Track listing for Awesome Wonder
| # | Title | Time | Notes |
|---|---|---|---|
| 1. | "In the Sanctuary" | 6:08 | Lead by Kurt Carr and Yvette C. Williams |
| 2. | "We Declare War" | 5:51 | Lead by Kurt Carr and Jackie Boyd |
| 3. | "O My Soul Loves Jesus" | 6:37 | Lead by Nikki Potts |
| 4. | "I Almost Let Go" | 5:40 | Lead by Tisa Willis and Sherron Bennett |
| 5. | "We Offer You Praise" | 4:43 | Lead by Kurt Carr and guest artist Judith McAllister |
| 6. | "Jesus Can Work It Out" | 5:19 | Lead by Shervonne Wells |
| 7. | "Worship Medley" | 6:22 | Lead by Yvette C. Williams.

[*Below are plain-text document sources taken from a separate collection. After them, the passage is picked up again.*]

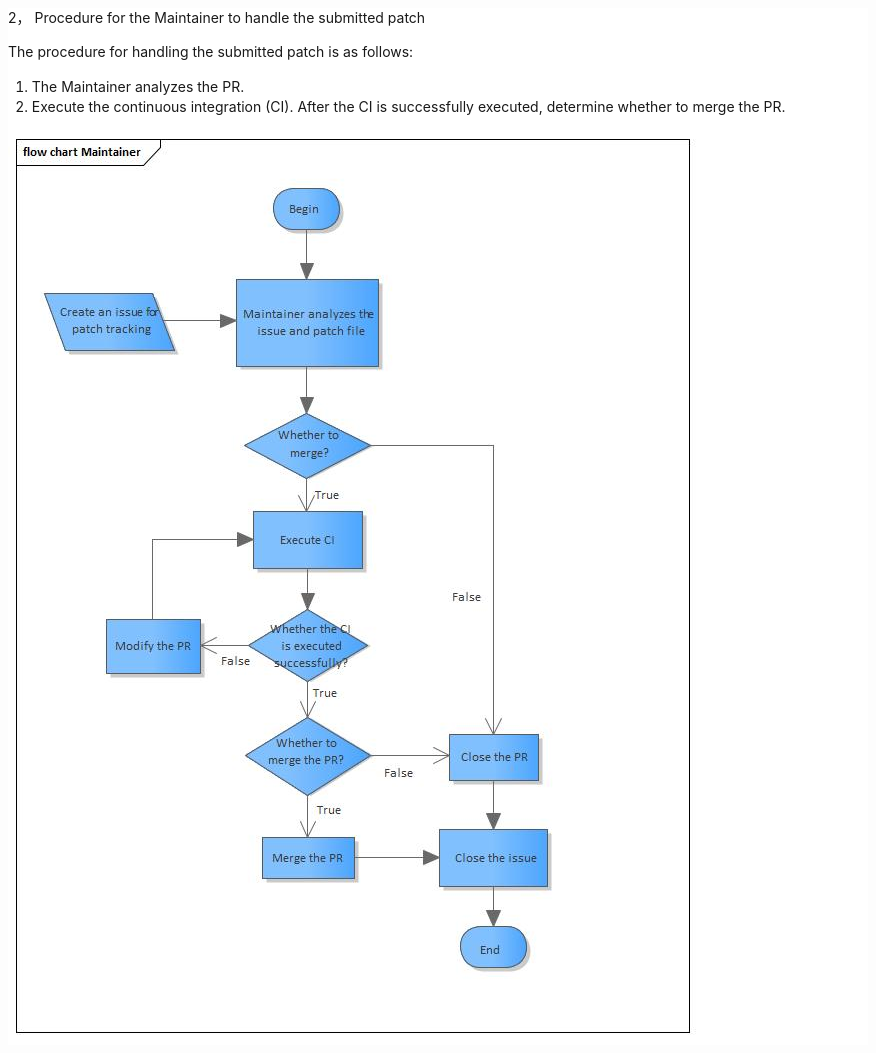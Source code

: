 2， Procedure for the Maintainer to handle the submitted patch

The procedure for handling the submitted patch is as follows:

1. The Maintainer analyzes the PR.
2. Execute the continuous integration (CI). After the CI is successfully executed, determine whether to merge the PR.

![Maintainer](./images/Maintainer.jpg)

Include rendition of "How I Love Jesus" |
| 8. | "Reprise" | 1:44 |  |
| 9. | "Awesome Wonder" | 4:58 | Lead by Sherron Bennett, Nikki Potts, Jackie Boyd, and Troy Bright |
| 10. | "The Blood Still Has Miraculous Power" | 6:18 | Lead by Yvette C. Williams |
| 11. | "At All Times" | 5:26 | Lead by Jackie Boyd and Nikki Potts |
| 12. | "Narration" | 1:08 | Intro to following song |
| 13. | "That's Just the Way the Father Is" | 5:56 | Lead by Troy Bright |
| 14. | "Set the Atmosphere" | 6:12 | Features no lead, except for mostly speaking ad libs by Carr. |

==Personnel==
===The Kurt Carr Singers===
- Shervonne Wells
- Yvette C. Williams
- Sherron Bennett
- Nikki Potts
- Jackie Boyd
- Troy Bright

===Additional background vocals===
Andre Washington, Andrea McClurkin-Mellini, Betty Jackson, Candace Lacey, Carolyn Johnson-White, Cassandra O'Neal, Chaz Shepard, Curtis Allen, Dana Hill, David Daughtry, Dwight Swiney, Erik Kirks, Fredd Braggs, Geneen White, Ineta Washington, Janet Fuller, Jeanine McCoy, Jonathan Grier, Karen Yvette Johnson, Kimberly Barton, Kimberly Poullard, Koda Turner-McClain, Markita Knight, Marvinetta Clay, Nikki Ervin, Patrice Jones, Patricia Parker, Prez Blackman, Sheleta Taylor, Taneka Beard, Tanis Matthews, Terron Brooks, Tisa Willis, Toya Smith, Troy Clark

===Musicians===
- Jason White – keyboards
- Kevin Bond – keyboards
- Maurice Fitzgerald – bass
- Jimmy Neuble – bass
- Jeremy Haynes – drums
- Sheryl Harper – drums

==Charts==

Chart performance for Awesome Wonder
| Chart (2000) | Peak position |
|---|---|
| US Top Christian Albums (Billboard) | 14 |
| US Top Gospel Albums (Billboard) | 5 |

==Certifications==

Certifications for Awesome Wonder
| Region | Certification | Certified units/sales |
| United States (RIAA) | Gold | 500,000^{^} |
^{^} Shipments figures based on certification alone.